(Records contained in a dataset)
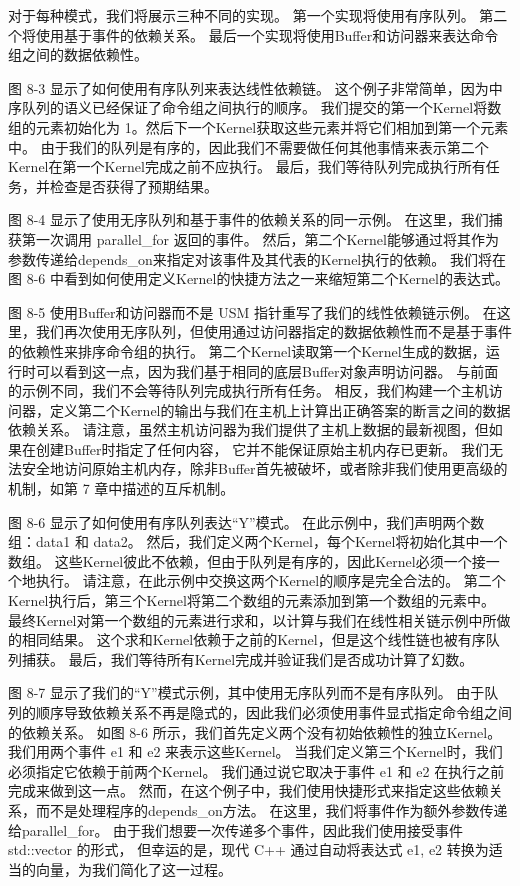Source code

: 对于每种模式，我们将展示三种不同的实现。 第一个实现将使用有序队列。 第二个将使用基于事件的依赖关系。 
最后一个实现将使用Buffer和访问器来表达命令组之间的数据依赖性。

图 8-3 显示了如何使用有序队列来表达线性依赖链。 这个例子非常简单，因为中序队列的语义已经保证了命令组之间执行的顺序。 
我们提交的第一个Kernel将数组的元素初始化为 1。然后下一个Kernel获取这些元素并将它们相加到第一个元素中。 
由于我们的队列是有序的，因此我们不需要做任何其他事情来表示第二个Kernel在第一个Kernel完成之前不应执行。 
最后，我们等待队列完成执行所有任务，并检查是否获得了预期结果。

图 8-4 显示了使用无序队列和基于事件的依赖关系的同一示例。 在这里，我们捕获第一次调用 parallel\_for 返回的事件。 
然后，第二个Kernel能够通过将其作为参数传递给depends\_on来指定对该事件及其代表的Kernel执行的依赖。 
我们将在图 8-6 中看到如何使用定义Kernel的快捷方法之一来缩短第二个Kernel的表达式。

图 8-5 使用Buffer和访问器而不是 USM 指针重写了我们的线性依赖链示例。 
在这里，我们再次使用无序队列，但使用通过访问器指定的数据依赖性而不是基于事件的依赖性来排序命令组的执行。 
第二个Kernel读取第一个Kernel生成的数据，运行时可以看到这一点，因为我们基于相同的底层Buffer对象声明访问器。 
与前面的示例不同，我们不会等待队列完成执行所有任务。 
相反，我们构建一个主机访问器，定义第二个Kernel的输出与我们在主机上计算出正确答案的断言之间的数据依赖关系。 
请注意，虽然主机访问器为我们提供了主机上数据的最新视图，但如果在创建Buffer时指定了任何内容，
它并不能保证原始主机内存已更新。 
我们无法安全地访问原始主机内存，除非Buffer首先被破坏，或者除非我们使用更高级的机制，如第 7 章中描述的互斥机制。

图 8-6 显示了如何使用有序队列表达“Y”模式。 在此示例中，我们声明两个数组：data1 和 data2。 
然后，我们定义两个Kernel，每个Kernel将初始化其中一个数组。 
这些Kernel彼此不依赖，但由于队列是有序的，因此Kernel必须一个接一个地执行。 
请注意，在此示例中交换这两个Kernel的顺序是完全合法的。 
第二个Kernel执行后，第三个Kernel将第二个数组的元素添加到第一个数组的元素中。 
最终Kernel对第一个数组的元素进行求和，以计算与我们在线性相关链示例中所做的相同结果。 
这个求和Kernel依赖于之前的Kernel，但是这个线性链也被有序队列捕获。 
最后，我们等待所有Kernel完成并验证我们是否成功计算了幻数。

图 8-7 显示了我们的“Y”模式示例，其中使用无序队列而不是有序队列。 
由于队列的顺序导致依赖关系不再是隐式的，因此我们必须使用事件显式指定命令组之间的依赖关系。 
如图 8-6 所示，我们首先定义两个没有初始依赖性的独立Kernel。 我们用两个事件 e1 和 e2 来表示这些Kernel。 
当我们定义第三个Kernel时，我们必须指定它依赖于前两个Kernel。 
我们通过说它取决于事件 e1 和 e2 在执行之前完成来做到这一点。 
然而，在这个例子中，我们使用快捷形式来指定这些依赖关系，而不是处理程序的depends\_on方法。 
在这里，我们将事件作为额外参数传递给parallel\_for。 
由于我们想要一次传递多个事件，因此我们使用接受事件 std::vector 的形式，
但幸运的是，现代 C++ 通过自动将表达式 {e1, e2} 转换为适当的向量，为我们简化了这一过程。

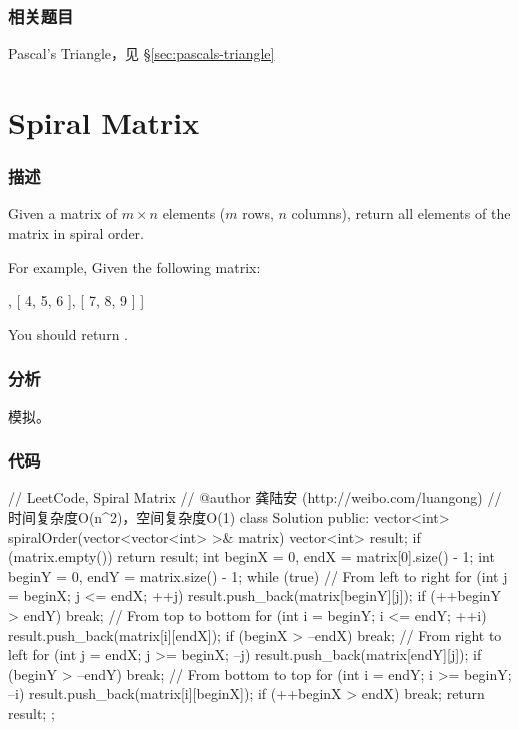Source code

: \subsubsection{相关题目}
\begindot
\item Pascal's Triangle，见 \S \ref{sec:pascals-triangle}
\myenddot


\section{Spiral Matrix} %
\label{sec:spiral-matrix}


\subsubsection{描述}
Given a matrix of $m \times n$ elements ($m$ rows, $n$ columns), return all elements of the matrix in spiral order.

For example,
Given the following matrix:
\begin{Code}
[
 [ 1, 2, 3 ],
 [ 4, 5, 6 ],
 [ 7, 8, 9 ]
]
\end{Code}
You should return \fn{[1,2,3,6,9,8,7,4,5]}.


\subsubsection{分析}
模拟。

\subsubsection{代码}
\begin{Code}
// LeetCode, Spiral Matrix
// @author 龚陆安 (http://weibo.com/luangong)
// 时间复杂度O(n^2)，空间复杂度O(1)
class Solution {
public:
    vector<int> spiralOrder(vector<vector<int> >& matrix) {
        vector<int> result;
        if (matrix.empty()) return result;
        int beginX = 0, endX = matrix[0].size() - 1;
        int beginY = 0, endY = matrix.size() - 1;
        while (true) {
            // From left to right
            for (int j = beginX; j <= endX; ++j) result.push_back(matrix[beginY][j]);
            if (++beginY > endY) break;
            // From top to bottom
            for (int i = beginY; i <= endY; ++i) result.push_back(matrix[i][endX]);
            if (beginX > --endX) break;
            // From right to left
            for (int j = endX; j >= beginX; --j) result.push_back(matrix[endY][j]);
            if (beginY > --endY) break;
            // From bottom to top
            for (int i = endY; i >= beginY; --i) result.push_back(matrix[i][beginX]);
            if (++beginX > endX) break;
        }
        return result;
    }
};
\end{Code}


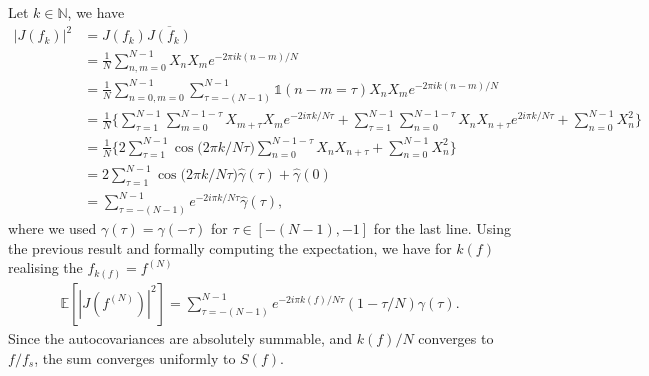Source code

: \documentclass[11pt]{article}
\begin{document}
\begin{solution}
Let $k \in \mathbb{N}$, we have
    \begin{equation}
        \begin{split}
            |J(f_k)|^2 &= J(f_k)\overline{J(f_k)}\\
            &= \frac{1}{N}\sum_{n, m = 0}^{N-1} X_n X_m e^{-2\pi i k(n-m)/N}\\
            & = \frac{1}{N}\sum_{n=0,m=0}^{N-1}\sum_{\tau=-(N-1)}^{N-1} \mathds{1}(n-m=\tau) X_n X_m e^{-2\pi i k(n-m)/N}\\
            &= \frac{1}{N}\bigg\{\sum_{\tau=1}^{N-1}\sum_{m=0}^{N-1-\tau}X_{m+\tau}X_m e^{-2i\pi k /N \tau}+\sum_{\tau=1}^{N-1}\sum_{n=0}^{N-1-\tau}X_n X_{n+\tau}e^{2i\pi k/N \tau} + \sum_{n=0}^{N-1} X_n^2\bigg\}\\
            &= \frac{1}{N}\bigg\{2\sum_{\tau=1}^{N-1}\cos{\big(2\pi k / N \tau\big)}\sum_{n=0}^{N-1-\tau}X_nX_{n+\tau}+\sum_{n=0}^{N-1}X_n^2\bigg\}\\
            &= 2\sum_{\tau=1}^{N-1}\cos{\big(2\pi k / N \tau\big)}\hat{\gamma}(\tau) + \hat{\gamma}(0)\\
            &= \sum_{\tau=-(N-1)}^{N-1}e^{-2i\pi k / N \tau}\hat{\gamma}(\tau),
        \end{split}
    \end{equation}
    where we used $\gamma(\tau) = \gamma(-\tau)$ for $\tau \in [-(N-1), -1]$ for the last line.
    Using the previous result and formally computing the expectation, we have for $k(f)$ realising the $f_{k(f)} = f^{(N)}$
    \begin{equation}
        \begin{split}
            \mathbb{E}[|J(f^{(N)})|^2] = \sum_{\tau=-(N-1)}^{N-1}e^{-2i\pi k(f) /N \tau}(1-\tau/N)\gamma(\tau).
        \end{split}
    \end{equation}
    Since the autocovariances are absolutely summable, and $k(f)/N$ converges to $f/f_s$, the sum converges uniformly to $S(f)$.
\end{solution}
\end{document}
==
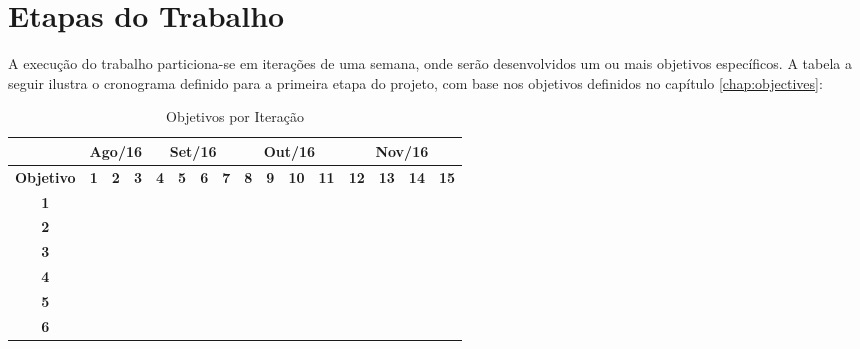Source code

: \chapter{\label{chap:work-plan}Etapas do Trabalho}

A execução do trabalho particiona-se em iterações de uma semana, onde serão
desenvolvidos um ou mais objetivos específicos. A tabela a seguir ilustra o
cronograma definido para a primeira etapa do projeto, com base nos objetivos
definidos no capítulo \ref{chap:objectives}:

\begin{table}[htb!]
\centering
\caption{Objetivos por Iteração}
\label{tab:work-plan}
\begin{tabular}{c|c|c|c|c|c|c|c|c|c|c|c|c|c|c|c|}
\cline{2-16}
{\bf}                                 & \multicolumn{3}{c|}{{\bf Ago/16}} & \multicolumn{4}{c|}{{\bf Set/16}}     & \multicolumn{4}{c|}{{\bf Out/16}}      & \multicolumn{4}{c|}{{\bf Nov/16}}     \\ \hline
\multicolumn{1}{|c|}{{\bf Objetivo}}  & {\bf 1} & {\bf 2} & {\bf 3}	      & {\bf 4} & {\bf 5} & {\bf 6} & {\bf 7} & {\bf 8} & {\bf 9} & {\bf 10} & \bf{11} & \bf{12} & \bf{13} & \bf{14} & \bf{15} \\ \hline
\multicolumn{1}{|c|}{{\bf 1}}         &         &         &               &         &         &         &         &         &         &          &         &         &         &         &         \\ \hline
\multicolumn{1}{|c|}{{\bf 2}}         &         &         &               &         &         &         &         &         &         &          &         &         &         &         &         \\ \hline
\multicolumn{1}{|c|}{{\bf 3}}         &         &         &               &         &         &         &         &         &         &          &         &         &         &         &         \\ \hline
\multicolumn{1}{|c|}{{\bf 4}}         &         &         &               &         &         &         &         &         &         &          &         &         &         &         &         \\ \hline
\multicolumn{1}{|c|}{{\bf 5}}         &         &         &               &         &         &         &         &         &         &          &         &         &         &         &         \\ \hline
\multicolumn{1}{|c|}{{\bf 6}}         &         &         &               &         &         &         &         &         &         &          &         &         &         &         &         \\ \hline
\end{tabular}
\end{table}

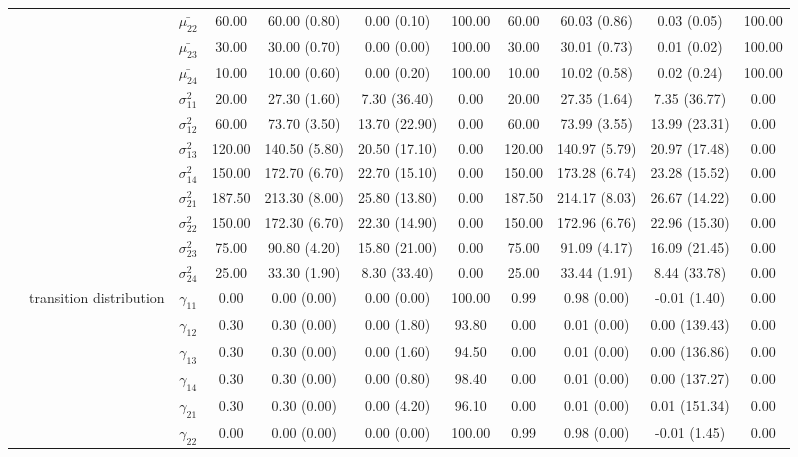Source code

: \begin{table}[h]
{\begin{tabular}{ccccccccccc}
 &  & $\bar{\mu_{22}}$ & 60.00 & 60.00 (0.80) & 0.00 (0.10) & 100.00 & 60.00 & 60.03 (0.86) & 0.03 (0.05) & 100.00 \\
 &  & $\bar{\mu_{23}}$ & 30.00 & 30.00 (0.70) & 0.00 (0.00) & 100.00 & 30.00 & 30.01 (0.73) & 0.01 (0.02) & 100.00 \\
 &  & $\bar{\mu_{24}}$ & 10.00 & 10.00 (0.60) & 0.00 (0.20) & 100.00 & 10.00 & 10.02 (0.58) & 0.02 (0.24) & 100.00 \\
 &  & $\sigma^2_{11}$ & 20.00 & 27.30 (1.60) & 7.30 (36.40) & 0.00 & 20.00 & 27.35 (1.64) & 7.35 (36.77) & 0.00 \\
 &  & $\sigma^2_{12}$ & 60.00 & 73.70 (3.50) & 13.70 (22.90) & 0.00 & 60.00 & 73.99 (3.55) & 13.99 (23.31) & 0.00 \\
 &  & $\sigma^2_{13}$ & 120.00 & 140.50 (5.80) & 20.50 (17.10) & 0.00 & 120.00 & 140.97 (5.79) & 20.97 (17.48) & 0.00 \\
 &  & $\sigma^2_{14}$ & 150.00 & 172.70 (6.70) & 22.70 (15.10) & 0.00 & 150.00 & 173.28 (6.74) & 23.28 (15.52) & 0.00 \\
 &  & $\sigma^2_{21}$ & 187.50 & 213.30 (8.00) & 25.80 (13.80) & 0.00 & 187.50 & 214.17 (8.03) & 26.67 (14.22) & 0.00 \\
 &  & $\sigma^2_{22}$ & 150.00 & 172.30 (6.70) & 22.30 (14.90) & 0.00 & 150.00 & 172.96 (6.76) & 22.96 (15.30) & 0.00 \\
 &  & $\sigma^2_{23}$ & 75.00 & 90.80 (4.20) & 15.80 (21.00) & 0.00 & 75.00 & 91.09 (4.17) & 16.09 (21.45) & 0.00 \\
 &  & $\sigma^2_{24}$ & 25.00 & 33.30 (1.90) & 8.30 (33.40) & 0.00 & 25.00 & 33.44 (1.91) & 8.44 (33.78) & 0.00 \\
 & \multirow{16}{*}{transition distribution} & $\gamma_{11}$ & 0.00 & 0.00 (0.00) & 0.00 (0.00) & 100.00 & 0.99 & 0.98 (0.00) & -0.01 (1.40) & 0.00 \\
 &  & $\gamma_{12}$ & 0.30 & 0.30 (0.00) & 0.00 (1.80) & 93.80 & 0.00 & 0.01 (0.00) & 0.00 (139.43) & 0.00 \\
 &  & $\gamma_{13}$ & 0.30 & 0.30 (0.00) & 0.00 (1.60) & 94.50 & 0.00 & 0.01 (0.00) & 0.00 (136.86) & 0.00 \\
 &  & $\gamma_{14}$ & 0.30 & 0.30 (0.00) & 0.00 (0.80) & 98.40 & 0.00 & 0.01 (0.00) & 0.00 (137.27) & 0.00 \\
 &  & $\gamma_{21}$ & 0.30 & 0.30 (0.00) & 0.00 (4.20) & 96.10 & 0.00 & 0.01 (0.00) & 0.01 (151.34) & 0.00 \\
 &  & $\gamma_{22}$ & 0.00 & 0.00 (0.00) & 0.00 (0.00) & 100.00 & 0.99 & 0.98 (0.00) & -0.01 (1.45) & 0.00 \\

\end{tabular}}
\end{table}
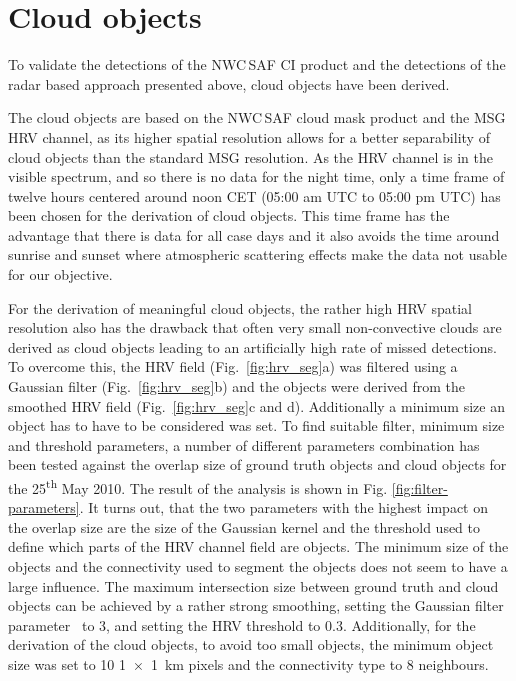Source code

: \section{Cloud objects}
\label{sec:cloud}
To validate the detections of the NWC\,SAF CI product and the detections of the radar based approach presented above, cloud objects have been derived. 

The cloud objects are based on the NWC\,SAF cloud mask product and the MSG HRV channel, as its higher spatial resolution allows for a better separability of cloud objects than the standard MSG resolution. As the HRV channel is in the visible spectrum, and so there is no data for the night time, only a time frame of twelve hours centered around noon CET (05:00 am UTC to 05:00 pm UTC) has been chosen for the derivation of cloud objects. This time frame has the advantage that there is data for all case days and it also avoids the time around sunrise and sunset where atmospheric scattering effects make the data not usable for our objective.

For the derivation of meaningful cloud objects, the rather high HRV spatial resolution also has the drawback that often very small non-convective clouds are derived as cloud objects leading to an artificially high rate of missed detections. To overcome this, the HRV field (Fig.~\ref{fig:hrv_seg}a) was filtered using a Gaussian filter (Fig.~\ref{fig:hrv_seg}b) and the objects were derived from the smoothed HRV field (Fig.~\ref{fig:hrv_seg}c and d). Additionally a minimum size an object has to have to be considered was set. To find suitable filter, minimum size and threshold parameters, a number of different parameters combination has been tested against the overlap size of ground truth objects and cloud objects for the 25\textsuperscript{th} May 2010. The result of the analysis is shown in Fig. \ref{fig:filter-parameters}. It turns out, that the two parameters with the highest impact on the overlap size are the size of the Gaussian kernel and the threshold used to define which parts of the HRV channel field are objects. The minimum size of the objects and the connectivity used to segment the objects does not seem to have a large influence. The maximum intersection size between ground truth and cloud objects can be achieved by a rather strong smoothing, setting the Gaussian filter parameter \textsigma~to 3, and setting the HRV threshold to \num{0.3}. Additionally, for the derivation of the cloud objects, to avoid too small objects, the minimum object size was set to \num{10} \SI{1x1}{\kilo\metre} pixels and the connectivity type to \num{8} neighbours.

> [Exercise description] Report the number of lines above containing the word "chap", with no other text.

> [Answer to this problem] 2